Exercise objective = Run through the records and show each line that includes the string "apud".

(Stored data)
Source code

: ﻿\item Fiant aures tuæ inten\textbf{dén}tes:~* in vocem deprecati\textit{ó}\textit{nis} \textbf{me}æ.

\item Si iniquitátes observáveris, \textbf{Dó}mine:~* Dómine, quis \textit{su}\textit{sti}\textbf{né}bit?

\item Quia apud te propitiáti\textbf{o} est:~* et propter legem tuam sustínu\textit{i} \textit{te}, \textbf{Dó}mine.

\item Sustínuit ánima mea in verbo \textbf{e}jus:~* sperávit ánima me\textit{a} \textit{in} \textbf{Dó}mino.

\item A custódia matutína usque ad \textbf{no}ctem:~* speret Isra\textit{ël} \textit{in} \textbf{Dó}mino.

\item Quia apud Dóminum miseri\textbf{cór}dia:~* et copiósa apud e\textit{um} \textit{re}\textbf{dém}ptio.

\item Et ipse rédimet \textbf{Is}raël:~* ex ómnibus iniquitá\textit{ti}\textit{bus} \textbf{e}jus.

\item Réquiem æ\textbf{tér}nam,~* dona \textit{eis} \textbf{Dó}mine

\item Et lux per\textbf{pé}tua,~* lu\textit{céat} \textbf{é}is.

Exercise response =
\item Quia apud te propitiáti\textbf{o} est:~* et propter legem tuam sustínu\textit{i} \textit{te}, \textbf{Dó}mine.
\item Quia apud Dóminum miseri\textbf{cór}dia:~* et copiósa apud e\textit{um} \textit{re}\textbf{dém}ptio.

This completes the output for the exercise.